[Supplied material]

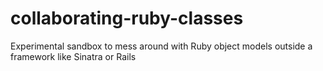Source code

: # collaborating-ruby-classes
Experimental sandbox to mess around with Ruby object models outside a framework like Sinatra or Rails
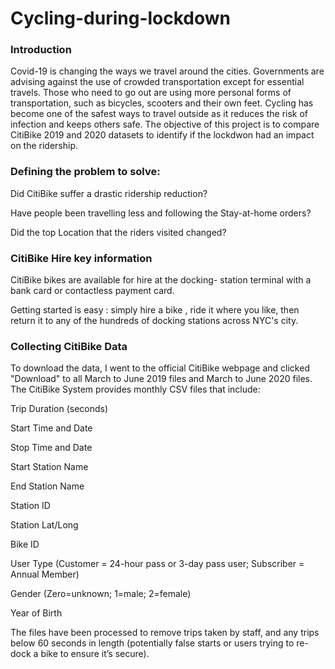# Cycling-during-lockdown
### Introduction
Covid-19 is changing the ways we travel around the cities. Governments are advising against the use of crowded transportation except for essential travels. Those who need to go out are using more personal forms of transportation, such as bicycles, scooters and their own feet. Cycling has become one of the safest ways to travel outside as it reduces the risk of infection and keeps others safe. The objective of this project is to compare CitiBike 2019 and 2020 datasets to identify if the lockdwon had an impact on the ridership.



### Defining the problem to solve:

Did CitiBike suffer a drastic ridership reduction?

Have people been travelling less and following the Stay-at-home orders?

Did the top Location that the riders visited changed?




### CitiBike Hire key information
CitiBike bikes are available for hire at the docking- station terminal with a bank card or contactless  payment card.

Getting started is easy : simply hire a bike , ride it where you like, then return it to any of the hundreds of docking stations across NYC's city.



### Collecting CitiBike Data
To download the data, I went to the official CitiBike webpage and clicked "Download" to all March to June 2019 files and  March to June 2020 files. 
The CitiBike System provides monthly CSV files that include:

Trip Duration (seconds)

Start Time and Date

Stop Time and Date

Start Station Name

End Station Name

Station ID

Station Lat/Long

Bike ID

User Type (Customer = 24-hour pass or 3-day pass user; Subscriber = Annual Member)

Gender (Zero=unknown; 1=male; 2=female)

Year of Birth

The files have been processed to remove trips taken by staff, and any trips below 60 seconds in length (potentially false starts or users trying to re-dock a bike to ensure it’s secure).
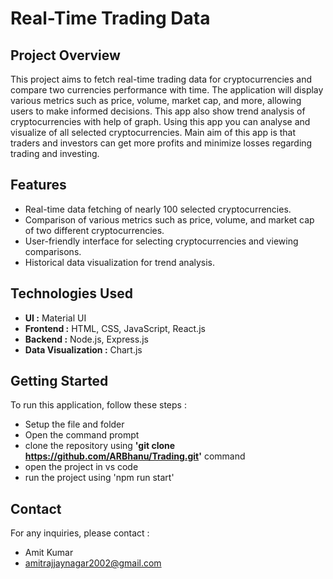 # Real-Time Trading Data

## Project Overview

This project aims to fetch real-time trading data for cryptocurrencies and compare two currencies performance with time. The application will display various metrics such as price, volume, market cap, and more, allowing users to make informed decisions. This app also show trend analysis of cryptocurrencies with help of graph. Using this app you can analyse and visualize of all selected cryptocurrencies. Main aim of this app is that traders and investors can get more profits and minimize losses regarding trading and investing.

## Features

- Real-time data fetching of nearly 100 selected cryptocurrencies.
- Comparison of various metrics such as price, volume, and market cap of two different cryptocurrencies.
- User-friendly interface for selecting cryptocurrencies and viewing comparisons.
- Historical data visualization for trend analysis.

## Technologies Used

- **UI :** Material UI
- **Frontend :** HTML, CSS, JavaScript, React.js
- **Backend :** Node.js, Express.js
- **Data Visualization :** Chart.js 

## Getting Started

To run this application, follow these steps :
- Setup the file and folder
- Open the command prompt
- clone the repository using **'git clone https://github.com/ARBhanu/Trading.git'** command
- open the project in vs code
- run the project using 'npm run start'

## Contact

For any inquiries, please contact :
- Amit Kumar
- amitrajjaynagar2002@gmail.com

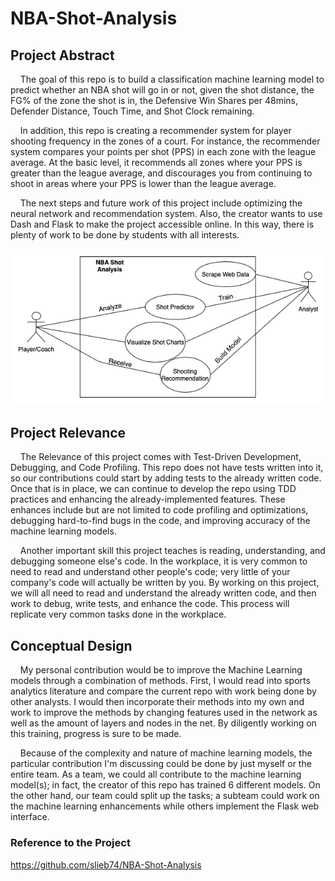 # NBA-Shot-Analysis

## Project Abstract
&nbsp;&nbsp;&nbsp;&nbsp;The goal of this repo is to build a classification machine learning model to predict whether an NBA shot will go in or not, given the shot distance, the FG% of the zone the shot is in, the Defensive Win Shares per 48mins, Defender Distance, Touch Time, and Shot Clock remaining.

&nbsp;&nbsp;&nbsp;&nbsp;In addition, this repo is creating a recommender system for player shooting frequency in the zones of a court. For instance, the recommender system compares your points per shot (PPS) in each zone with the league average. At the basic level, it recommends all zones where your PPS is greater than the league average, and discourages you from continuing to shoot in areas where your PPS is lower than the league average.

&nbsp;&nbsp;&nbsp;&nbsp;The next steps and future work of this project include optimizing the neural network and recommendation system. Also, the creator wants to use Dash and Flask to make the project accessible online. In this way, there is plenty of work to be done by students with all interests.

![Use Case Image](Esslinger_NBA.png)

## Project Relevance
&nbsp;&nbsp;&nbsp;&nbsp;The Relevance of this project comes with Test-Driven Development, Debugging, and Code Profiling. This repo does not have tests written into it, so our contributions could start by adding tests to the already written code. Once that is in place, we can continue to develop the repo using TDD practices and enhancing the already-implemented features. These enhances include but are not limited to code profiling and optimizations, debugging hard-to-find bugs in the code, and improving accuracy of the machine learning models.

&nbsp;&nbsp;&nbsp;&nbsp;Another important skill this project teaches is reading, understanding, and debugging someone else's code. In the workplace, it is very common to need to read and understand other people's code; very little of your company's code will actually be written by you. By working on this project, we will all need to read and understand the already written code, and then work to debug, write tests, and enhance the code. This process will replicate very common tasks done in the workplace.

## Conceptual Design
&nbsp;&nbsp;&nbsp;&nbsp;My personal contribution would be to improve the Machine Learning models through a combination of methods. First, I would read into sports analytics literature and compare the current repo with work being done by other analysts. I would then incorporate their methods into my own and work to improve the methods by changing features used in the network as well as the amount of layers and nodes in the net. By diligently working on this training, progress is sure to be made.

&nbsp;&nbsp;&nbsp;&nbsp;Because of the complexity and nature of machine learning models, the particular contribution I'm discussing could be done by just myself or the entire team. As a team, we could all contribute to the machine learning model(s); in fact, the creator of this repo has trained 6 different models. On the other hand, our team could split up the tasks; a subteam could work on the machine learning enhancements while others implement the Flask web interface. 


### Reference to the Project
https://github.com/slieb74/NBA-Shot-Analysis
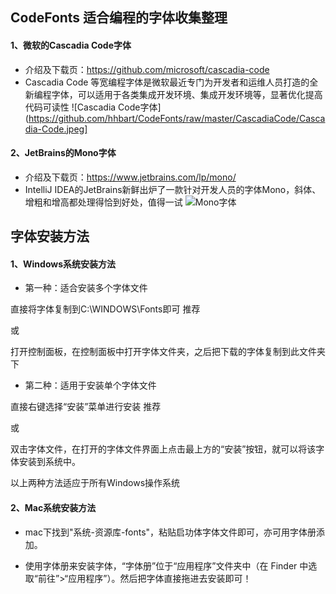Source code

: ## CodeFonts 适合编程的字体收集整理

#### 1、微软的Cascadia Code字体
 * 介绍及下载页：https://github.com/microsoft/cascadia-code
 * Cascadia Code 等宽编程字体是微软最近专门为开发者和运维人员打造的全新编程字体，可以适用于各类集成开发环境、集成开发环境等，显著优化提高代码可读性
  ![Cascadia Code字体](https://github.com/hhbart/CodeFonts/raw/master/CascadiaCode/Cascadia-Code.jpeg]

#### 2、JetBrains的Mono字体
 * 介绍及下载页：https://www.jetbrains.com/lp/mono/
 * IntelliJ IDEA的JetBrains新鲜出炉了一款针对开发人员的字体Mono，斜体、增粗和增高都处理得恰到好处，值得一试
  ![Mono字体](https://github.com/hhbart/CodeFonts/raw/master/JetBrains/Mono-python.png)



## 字体安装方法
#### 1、Windows系统安装方法
 * 第一种：适合安装多个字体文件

直接将字体复制到C:\WINDOWS\Fonts即可 推荐

或

打开控制面板，在控制面板中打开字体文件夹，之后把下载的字体复制到此文件夹下

 * 第二种：适用于安装单个字体文件
 
直接右键选择“安装”菜单进行安装 推荐

或

双击字体文件，在打开的字体文件界面上点击最上方的“安装”按钮，就可以将该字体安装到系统中。

以上两种方法适应于所有Windows操作系统




#### 2、Mac系统安装方法

 * mac下找到"系统-资源库-fonts"，粘贴启功体字体文件即可，亦可用字体册添加。

 * 使用字体册来安装字体，“字体册”位于“应用程序”文件夹中（在 Finder 中选取“前往”>“应用程序”）。然后把字体直接拖进去安装即可！

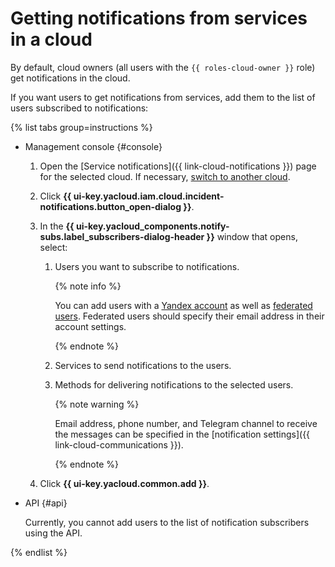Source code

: # Getting notifications from services in a cloud

By default, cloud owners (all users with the `{{ roles-cloud-owner }}` role) get notifications in the cloud.

If you want users to get notifications from services, add them to the list of users subscribed to notifications:

{% list tabs group=instructions %}

- Management console {#console}

   1. Open the [Service notifications]({{ link-cloud-notifications }}) page for the selected cloud. If necessary, [switch to another cloud](switch-cloud.md).
   1. Click **{{ ui-key.yacloud.iam.cloud.incident-notifications.button_open-dialog }}**.
   1. In the **{{ ui-key.yacloud_components.notify-subs.label_subscribers-dialog-header }}** window that opens, select:

      1. Users you want to subscribe to notifications.

         {% note info %}

         You can add users with a [Yandex account](../../../iam/concepts/users/accounts.md#passport) as well as [federated users](../../../iam/concepts/users/accounts.md#saml-federation). Federated users should specify their email address in their account settings.

         {% endnote %}

      1. Services to send notifications to the users.
      1. Methods for delivering notifications to the selected users.

         {% note warning %}

         Email address, phone number, and Telegram channel to receive the messages can be specified in the [notification settings]({{ link-cloud-communications }}).

         {% endnote %}

   1. Click **{{ ui-key.yacloud.common.add }}**.

- API {#api}

   Currently, you cannot add users to the list of notification subscribers using the API.

{% endlist %}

[/Supplied material]

[Task requirements]:
The copy should hold only the lines from the one with "- clone the" through the one with "Shot Clock remaining.", exactly as they stand above. Leave out the pictures.

[Your response]:
- clone the repository using **'git clone https://github.com/ARBhanu/Trading.git'** command
- open the project in vs code
- run the project using 'npm run start'

## Contact

For any inquiries, please contact :
- Amit Kumar
- amitrajjaynagar2002@gmail.com

 # NBA-Shot-Analysis

## Project Abstract
&nbsp;&nbsp;&nbsp;&nbsp;The goal of this repo is to build a classification machine learning model to predict whether an NBA shot will go in or not, given the shot distance, the FG% of the zone the shot is in, the Defensive Win Shares per 48mins, Defender Distance, Touch Time, and Shot Clock remaining.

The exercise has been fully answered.